Pictures paired with source code:
***
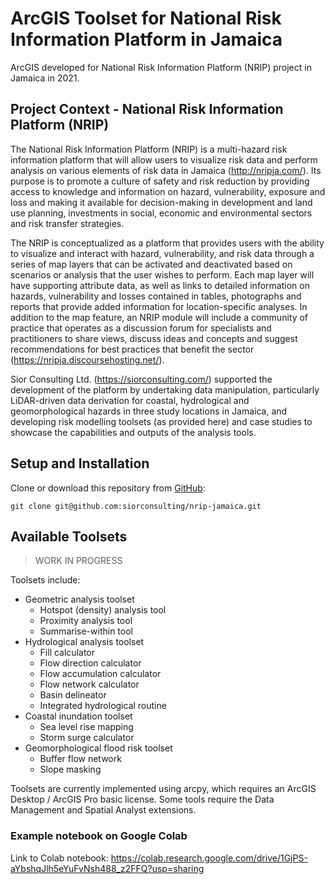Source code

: # ArcGIS Toolset for National Risk Information Platform in Jamaica

ArcGIS developed for National Risk Information Platform (NRIP) project in Jamaica in 2021.

## Project Context - National Risk Information Platform (NRIP)

The National Risk Information Platform (NRIP) is a multi-hazard risk information platform that will allow users to visualize risk data and perform analysis on various elements of risk data in Jamaica (http://nripja.com/). Its purpose is to promote a culture of safety and risk reduction by providing access to knowledge and information on hazard, vulnerability, exposure and loss and making it available for decision-making in development and land use planning, investments in social, economic and environmental sectors and risk transfer strategies. 

The NRIP is conceptualized as a platform that provides users with the ability to visualize and interact with hazard, vulnerability, and risk data through a series of map layers that can be activated and deactivated based on scenarios or analysis that the user wishes to perform. Each map layer will have supporting attribute data, as well as links to detailed information on hazards, vulnerability and losses contained in tables, photographs and reports that provide added information for location-specific analyses. In addition to the map feature, an NRIP module will include a community of practice that operates as a discussion forum for specialists and practitioners to share views, discuss ideas and concepts and suggest recommendations for best practices that benefit the sector (https://nripja.discoursehosting.net/). 

Sior Consulting Ltd. (https://siorconsulting.com/) supported the development of the platform by undertaking data manipulation, particularly LiDAR-driven data derivation for coastal, hydrological and geomorphological hazards in three study locations in Jamaica, and developing risk modelling toolsets (as provided here) and case studies to showcase the capabilities and outputs of the analysis tools.

## Setup and Installation

Clone or download this repository from
[GitHub](https://github.com/siorconsulting/nrip-jamaica):

    git clone git@github.com:siorconsulting/nrip-jamaica.git


## Available Toolsets  

> WORK IN PROGRESS

Toolsets include: 
- Geometric analysis toolset
  - Hotspot (density) analysis tool 
  - Proximity analysis tool
  - Summarise-within tool
- Hydrological analysis toolset
  - Fill calculator
  - Flow direction calculator
  - Flow accumulation calculator
  - Flow network calculator
  - Basin delineator
  - Integrated hydrological routine
- Coastal inundation toolset
  - Sea level rise mapping 
  - Storm surge calculator 
- Geomorphological flood risk toolset
  - Buffer flow network
  - Slope masking

Toolsets are currently implemented using arcpy, which requires an ArcGIS Desktop / ArcGIS Pro basic license. Some tools require the Data Management and Spatial Analyst extensions.

### Example notebook on Google Colab

Link to Colab notebook: https://colab.research.google.com/drive/1GjPS-aYbshqJlh5eYuFvNsh488_z2FFQ?usp=sharing
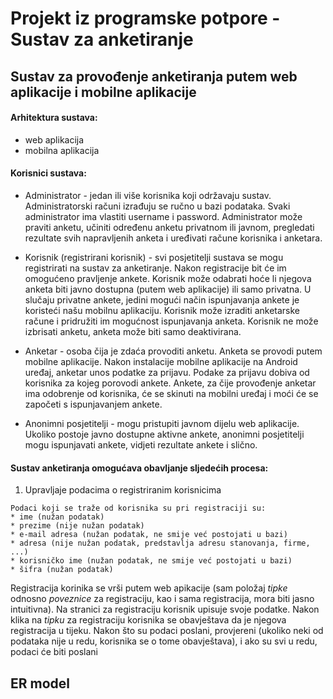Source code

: # Projekt iz programske potpore - Sustav za anketiranje

## Sustav za provođenje anketiranja putem web aplikacije i mobilne aplikacije

#### Arhitektura sustava:
  * web aplikacija
  * mobilna aplikacija

#### Korisnici sustava:  

  * Administrator - jedan ili više korisnika koji održavaju sustav. Administratorski računi izrađuju se ručno u bazi podataka. Svaki administrator ima vlastiti username i password.  Administrator može praviti anketu, učiniti određenu anketu privatnom ili javnom, pregledati rezultate svih napravljenih anketa i uređivati račune korisnika i anketara.  

  * Korisnik (registrirani korisnik) - svi posjetitelji sustava se mogu registrirati na sustav za anketiranje. Nakon registracije bit će im omogućeno pravljenje ankete. Korisnik može odabrati hoće li njegova anketa biti javno dostupna (putem web aplikacije) ili samo privatna. U slučaju privatne ankete, jedini mogući način ispunjavanja ankete je koristeći našu mobilnu aplikaciju. Korisnik može izraditi anketarske račune i pridružiti im mogućnost ispunjavanja anketa. Korisnik ne može izbrisati anketu, anketa može biti samo deaktivirana.

  * Anketar - osoba čija je zdaća provoditi anketu. Anketa se provodi putem mobilne aplikacije. Nakon instalacije mobilne aplikacije na Android uređaj, anketar unos podatke za prijavu. Podake za prijavu dobiva od korisnika za kojeg porovodi ankete. Ankete, za čije provođenje anketar ima odobrenje od korisnika, će se skinuti na mobilni uređaj i moći će se započeti s ispunjavanjem ankete.  

  * Anonimni posjetitelji - mogu pristupiti javnom dijelu web aplikacije. Ukoliko postoje javno dostupne aktivne ankete, anonimni posjetitelji mogu ispunjavati ankete, vidjeti rezultate ankete i slično.

#### Sustav anketiranja omogućava obavljanje sljedećih procesa:
  1. Upravljaje podacima o registriranim korisnicima  

    Podaci koji se traže od korisnika su pri registraciji su:
    * ime (nužan podatak)
    * prezime (nije nužan podatak)
    * e-mail adresa (nužan podatak, ne smije već postojati u bazi)
    * adresa (nije nužan podatak, predstavlja adresu stanovanja, firme, ...)
    * korisničko ime (nužan podatak, ne smije već postojati u bazi)
    * šifra (nužan podatak)  

  Registracija korinika se vrši putem web apikacije (sam položaj _tipke_ odnosno _poveznice_ za registraciju, kao i sama registracija, mora biti jasno intuitivna). Na stranici za registraciju korisnik upisuje svoje podatke. Nakon klika na _tipku_ za registraciju korisnika se obavještava da je njegova registracija u tijeku. Nakon što su podaci poslani, provjereni (ukoliko neki od podataka nije u redu, korisnika se o tome obavještava), i ako su svi u redu, podaci će biti poslani

## ER model
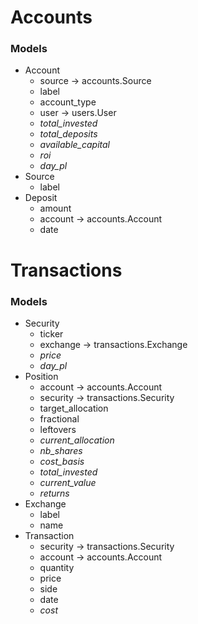 # Accounts
### Models
- Account
    - source → accounts.Source
    - label
    - account_type
    - user → users.User
    - _total_invested_
    - _total_deposits_
    - _available_capital_
    - _roi_
    - _day_pl_
- Source
    - label
- Deposit
    - amount
    - account → accounts.Account
    - date

# Transactions
### Models
- Security
    - ticker
    - exchange → transactions.Exchange
    - _price_
    - _day_pl_
- Position
    - account → accounts.Account
    - security → transactions.Security
    - target_allocation
    - fractional
    - leftovers
    - _current_allocation_
    - _nb_shares_
    - _cost_basis_
    - _total_invested_
    - _current_value_
    - _returns_
- Exchange
    - label
    - name
- Transaction
    - security → transactions.Security
    - account → accounts.Account
    - quantity
    - price
    - side
    - date
    - _cost_

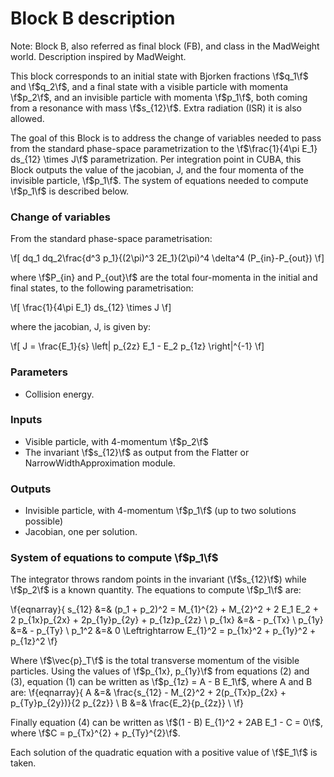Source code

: # Block B description
Note: Block B, also referred as final block (FB), and class in the MadWeight world. 
Description inspired by MadWeight.

This block corresponds to an initial state with Bjorken fractions \f$q_1\f$ and \f$q_2\f$, 
and a final state with a visible particle with momenta \f$p_2\f$, and an invisible particle 
with momenta \f$p_1\f$, both coming from a resonance with mass \f$s_{12}\f$. Extra radiation (ISR) it is also allowed.

The goal of this Block is to address the change of variables needed to pass from the standard phase-space
parametrization to the \f$\frac{1}{4\pi E_1} ds_{12} \times J\f$ parametrization. Per integration point 
in CUBA, this Block outputs the value of the jacobian, J, and the four momenta of the invisible particle, 
\f$p_1\f$. The system of equations needed to compute \f$p_1\f$ is described below. 


### Change of variables

From the standard phase-space parametrisation:

\f[
  dq_1 dq_2\frac{d^3 p_1}{(2\pi)^3 2E_1}(2\pi)^4 \delta^4 (P_{in}-P_{out})
\f]

where \f$P_{in} and P_{out}\f$ are the total four-momenta in the initial and final states, to the 
following parametrisation: 

\f[
  \frac{1}{4\pi E_1} ds_{12} \times J
\f]

where the jacobian, J, is given by:

\f[
  J = \frac{E_1}{s} \left| p_{2z} E_1 -  E_2 p_{1z} \right|^{-1}
\f]

### Parameters

- Collision energy.

### Inputs

- Visible particle, with 4-momentum \f$p_2\f$
- The invariant \f$s_{12}\f$ as output from the Flatter or NarrowWidthApproximation module.

### Outputs

- Invisible particle, with 4-momentum \f$p_1\f$ (up to two solutions possible)
- Jacobian, one per solution.    

### System of equations to compute \f$p_1\f$

The integrator throws random points in the invariant (\f$s_{12}\f$) while \f$p_2\f$ is a known quantity. The equations to 
compute \f$p_1\f$ are:

\f{eqnarray}{
 s_{12} &=& (p_1 + p_2)^2 = M_{1}^{2} + M_{2}^2 + 2 E_1 E_2 + 2 p_{1x}p_{2x} + 2p_{1y}p_{2y} + p_{1z}p_{2z} \\
 p_{1x} &=& - p_{Tx} \\
 p_{1y} &=& - p_{Ty} \\
 p_1^2 &=& 0 \Leftrightarrow E_{1}^2 = p_{1x}^2 + p_{1y}^2 + p_{1z}^2
\f}

Where \f$\vec{p}_T\f$ is the total transverse momentum of the visible particles. Using the values of \f$p_{1x}, p_{1y}\f$ from equations (2) and (3), equation (1) can be written as \f$p_{1z} = A - B E_1\f$, where A and B are:
\f{eqnarray}{
 A &=& \frac{s_{12} - M_{2}^2 + 2(p_{Tx}p_{2x} + p_{Ty}p_{2y})}{2 p_{2z}} \\
 B &=& \frac{E_2}{p_{2z}} \\
\f}

Finally equation (4) can be written as \f$(1 - B) E_{1}^2 + 2AB E_1 - C = 0\f$, where \f$C = p_{Tx}^{2} + p_{Ty}^{2}\f$.

Each solution of the quadratic equation with a positive value of \f$E_1\f$ is taken.

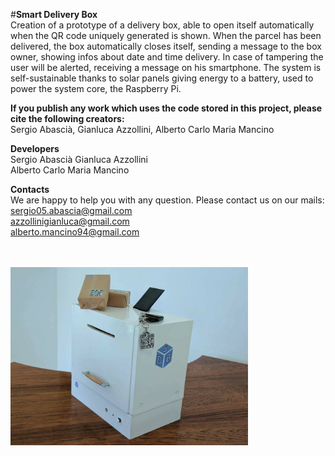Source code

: #**Smart Delivery Box** <br/> 
Creation of a prototype of a delivery box, able to open itself automatically when the QR code uniquely generated is shown. When the parcel has been delivered, the box automatically closes itself, sending a message to the box owner, showing infos about date and time delivery.
In case of tampering the user will be alerted, receiving a message on his smartphone.
The system is self-sustainable thanks to solar panels giving energy to a battery, used to power the system core, the Raspberry Pi.


**If you publish any work which uses the code stored in this project, please cite the following creators:** <br/>
Sergio Abascià, Gianluca Azzollini, Alberto Carlo  Maria Mancino

**Developers** <br/>
Sergio Abascià
Gianluca Azzollini  
Alberto Carlo Maria Mancino

**Contacts** <br/>
We are happy to help you with any question. Please contact us on our mails: <br/>
sergio05.abascia@gmail.com <br/>
azzollinigianluca@gmail.com <br/>
alberto.mancino94@gmail.com <br/>

<br/>
<br/>
<img src="https://github.com/azzollinigianluca95/Smart-Delivery-Box/blob/master/Smart%20Delivery%20Box%20Project/Smart_Delivery_Box.jpg" width="380">
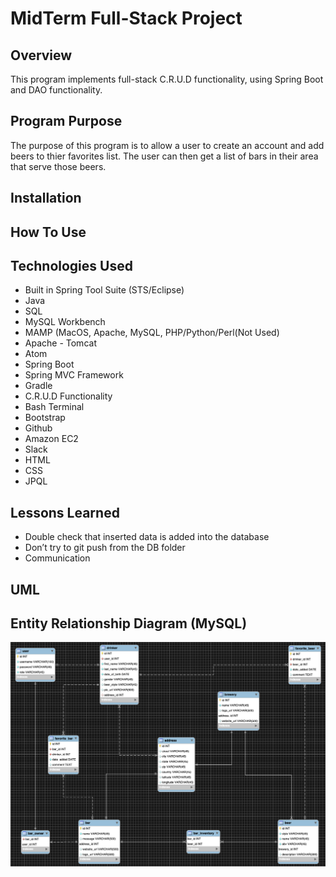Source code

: # MidTerm Full-Stack Project

## Overview
This program implements full-stack C.R.U.D functionality, using Spring Boot and DAO functionality.

## Program Purpose
The purpose of this program is to allow a user to create an account and add beers to thier favorites list. The user can then get a list of bars in their area that serve those beers.

## Installation

## How To Use

## Technologies Used
- Built in Spring Tool Suite (STS/Eclipse)
- Java
- SQL
- MySQL Workbench
- MAMP (MacOS, Apache, MySQL, PHP/Python/Perl(Not Used)
- Apache - Tomcat
- Atom
- Spring Boot
- Spring MVC Framework
- Gradle
- C.R.U.D Functionality
- Bash Terminal
- Bootstrap
- Github
- Amazon EC2
- Slack
- HTML
- CSS
- JPQL

## Lessons Learned
- Double check that inserted data is added into the database
- Don’t try to git push from the DB folder
- Communication


## UML

## Entity Relationship Diagram (MySQL)

![](assets/README-5f9a4141.png)
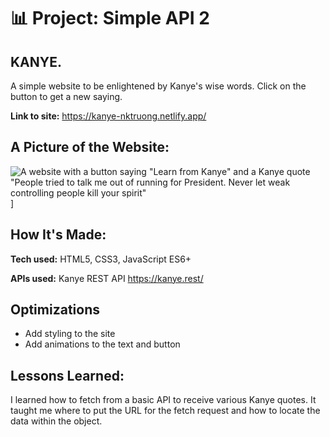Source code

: # 📊 Project: Simple API 2

## KANYE. 

A simple website to be enlightened by Kanye's wise words. 
Click on the button to get a new saying.

**Link to site:** https://kanye-nktruong.netlify.app/

## A Picture of the Website:
![A website with a button saying "Learn from Kanye" and a Kanye quote "People tried to talk me out of running for President. Never let weak controlling people kill your spirit"](https://user-images.githubusercontent.com/88857875/135330287-594a5c56-3b74-46ef-a5a1-b696ce5a71af.png)]

## How It's Made:

**Tech used:** HTML5, CSS3, JavaScript ES6+

**APIs used:** Kanye REST API https://kanye.rest/

## Optimizations

* Add styling to the site
* Add animations to the text and button

## Lessons Learned:

I learned how to fetch from a basic API to receive various Kanye quotes. It taught me where to put the URL for the fetch request and how to locate the data within the object.
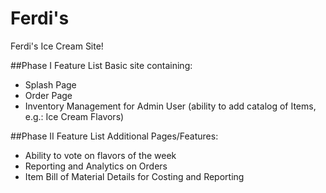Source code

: # Ferdi's
Ferdi's Ice Cream Site! 

##Phase I Feature List
Basic site containing:
- Splash Page
- Order Page
- Inventory Management for Admin User (ability to add catalog of Items, e.g.: Ice Cream Flavors)

##Phase II Feature List
Additional Pages/Features:
- Ability to vote on flavors of the week
- Reporting and Analytics on Orders
- Item Bill of Material Details for Costing and Reporting
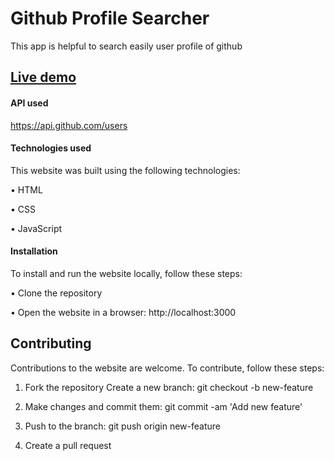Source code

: # Github Profile Searcher
This app is helpful to search easily user profile of github


## [Live demo](https://searchgithubprofile.vercel.app/)


#### API used

 https://api.github.com/users
 
 
#### Technologies used

This website was built using the following technologies:

• HTML

• CSS

• JavaScript


#### Installation

To install and run the website locally, follow these steps:

• Clone the repository

• Open the website in a browser: http://localhost:3000


## Contributing

Contributions to the website are welcome. To contribute, follow these steps:

1. Fork the repository Create a new branch: git checkout -b new-feature

2. Make changes and commit them: git commit -am 'Add new feature'

3. Push to the branch: git push origin new-feature

4. Create a pull request
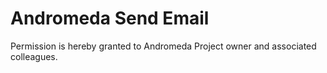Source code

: # Andromeda Send Email

Permission is hereby granted to Andromeda Project owner and associated colleagues.
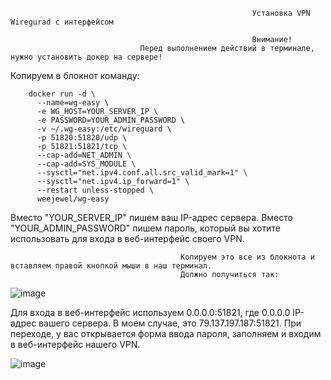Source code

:                                                           Установка VPN Wiregurad с интерфейсом
                                                          
                                                          Внимание! 
                                 Перед выполнением действий в терминале, нужно установить докер на сервере!
                                                          
Копируем в блокнот команду:

        docker run -d \
          --name=wg-easy \
          -e WG_HOST=YOUR_SERVER_IP \
          -e PASSWORD=YOUR_ADMIN_PASSWORD \
          -v ~/.wg-easy:/etc/wireguard \
          -p 51820:51820/udp \
          -p 51821:51821/tcp \
          --cap-add=NET_ADMIN \
          --cap-add=SYS_MODULE \
          --sysctl="net.ipv4.conf.all.src_valid_mark=1" \
          --sysctl="net.ipv4.ip_forward=1" \
          --restart unless-stopped \
          weejewel/wg-easy
      
Вместо "YOUR_SERVER_IP" пишем ваш IP-адрес сервера.
Вместо "YOUR_ADMIN_PASSWORD" пишем пароль, который вы хотите использовать для входа в веб-интерфейс своего VPN.


                                          Копируем это все из блокнота и вставляем правой кнопкой мыши в наш терминал.
                                          Должно получиться так:
                                                          
![image](https://user-images.githubusercontent.com/86907205/213125523-2a75e572-a439-40ad-8936-e0f06330a6d0.png)




Для входа в веб-интерфейс используем 0.0.0.0:51821, где 0.0.0.0 IP-адрес вашего сервера. В моем случае, это 79.137.197.187:51821. При переходе, у вас открывается форма ввода пароля, заполняем и входим в веб-интерфейс нашего VPN.

![image](https://user-images.githubusercontent.com/86907205/213126431-a4acbf7d-3e6e-44f1-ae29-29daaa074857.png)


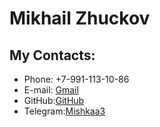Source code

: # Mikhail Zhuckov

## My Contacts:

- Phone: +7-991-113-10-86
- E-mail: [Gmail](m.juckov2010@gmail.com)
- GitHub:[GitHub](https://github.com/Mishkaa33)
- Telegram:[Mishkaa3](https://t.me/Mishkaa3)
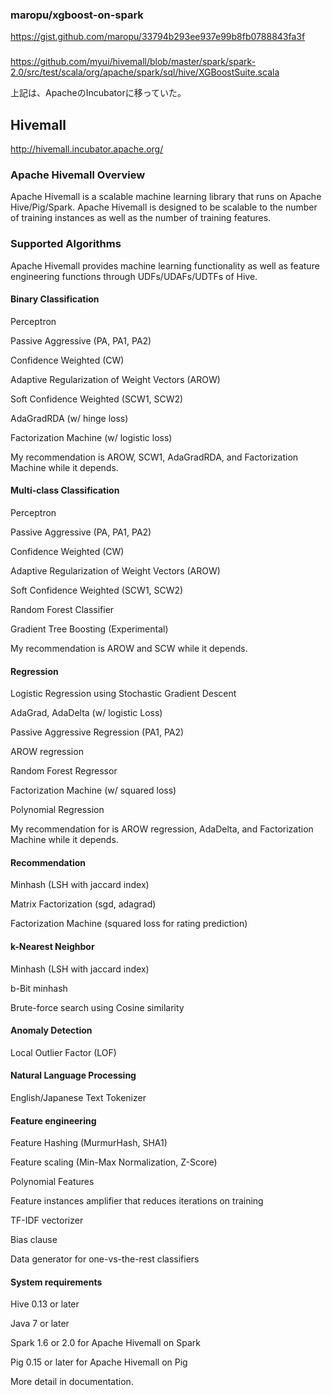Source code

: ### maropu/xgboost-on-spark

https://gist.github.com/maropu/33794b293ee937e99b8fb0788843fa3f

### 

https://github.com/myui/hivemall/blob/master/spark/spark-2.0/src/test/scala/org/apache/spark/sql/hive/XGBoostSuite.scala

上記は、ApacheのIncubatorに移っていた。

## Hivemall

http://hivemall.incubator.apache.org/

### Apache Hivemall Overview
Apache Hivemall is a scalable machine learning library that runs on Apache Hive/Pig/Spark. Apache Hivemall is designed to be scalable to the number of training instances as well as the number of training features.

### Supported Algorithms
Apache Hivemall provides machine learning functionality as well as feature engineering functions through UDFs/UDAFs/UDTFs of Hive.

#### Binary Classification
Perceptron

Passive Aggressive (PA, PA1, PA2)

Confidence Weighted (CW)

Adaptive Regularization of Weight Vectors (AROW)

Soft Confidence Weighted (SCW1, SCW2)

AdaGradRDA (w/ hinge loss)

Factorization Machine (w/ logistic loss)

My recommendation is AROW, SCW1, AdaGradRDA, and Factorization Machine while it depends.

#### Multi-class Classification
Perceptron

Passive Aggressive (PA, PA1, PA2)

Confidence Weighted (CW)

Adaptive Regularization of Weight Vectors (AROW)

Soft Confidence Weighted (SCW1, SCW2)

Random Forest Classifier

Gradient Tree Boosting (Experimental)

My recommendation is AROW and SCW while it depends.

#### Regression
Logistic Regression using Stochastic Gradient Descent

AdaGrad, AdaDelta (w/ logistic Loss)

Passive Aggressive Regression (PA1, PA2)

AROW regression

Random Forest Regressor

Factorization Machine (w/ squared loss)

Polynomial Regression

My recommendation for is AROW regression, AdaDelta, and Factorization Machine while it depends.

#### Recommendation
Minhash (LSH with jaccard index)

Matrix Factorization (sgd, adagrad)

Factorization Machine (squared loss for rating prediction)

#### k-Nearest Neighbor
Minhash (LSH with jaccard index)

b-Bit minhash

Brute-force search using Cosine similarity

#### Anomaly Detection
Local Outlier Factor (LOF)
#### Natural Language Processing
English/Japanese Text Tokenizer
#### Feature engineering
Feature Hashing (MurmurHash, SHA1)

Feature scaling (Min-Max Normalization, Z-Score)

Polynomial Features

Feature instances amplifier that reduces iterations on training

TF-IDF vectorizer

Bias clause

Data generator for one-vs-the-rest classifiers

#### System requirements
Hive 0.13 or later

Java 7 or later

Spark 1.6 or 2.0 for Apache Hivemall on Spark

Pig 0.15 or later for Apache Hivemall on Pig

More detail in documentation.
***
Nothing should appear in the answer except the lines above from the line with "- Sustav za anketiranje" through the line with "biti samo deaktivirana.", both included, written out exactly.

- _Response to this exercise_:
: # Projekt iz programske potpore - Sustav za anketiranje

## Sustav za provođenje anketiranja putem web aplikacije i mobilne aplikacije

#### Arhitektura sustava:
  * web aplikacija
  * mobilna aplikacija

#### Korisnici sustava:  

  * Administrator - jedan ili više korisnika koji održavaju sustav. Administratorski računi izrađuju se ručno u bazi podataka. Svaki administrator ima vlastiti username i password.  Administrator može praviti anketu, učiniti određenu anketu privatnom ili javnom, pregledati rezultate svih napravljenih anketa i uređivati račune korisnika i anketara.  

  * Korisnik (registrirani korisnik) - svi posjetitelji sustava se mogu registrirati na sustav za anketiranje. Nakon registracije bit će im omogućeno pravljenje ankete. Korisnik može odabrati hoće li njegova anketa biti javno dostupna (putem web aplikacije) ili samo privatna. U slučaju privatne ankete, jedini mogući način ispunjavanja ankete je koristeći našu mobilnu aplikaciju. Korisnik može izraditi anketarske račune i pridružiti im mogućnost ispunjavanja anketa. Korisnik ne može izbrisati anketu, anketa može biti samo deaktivirana.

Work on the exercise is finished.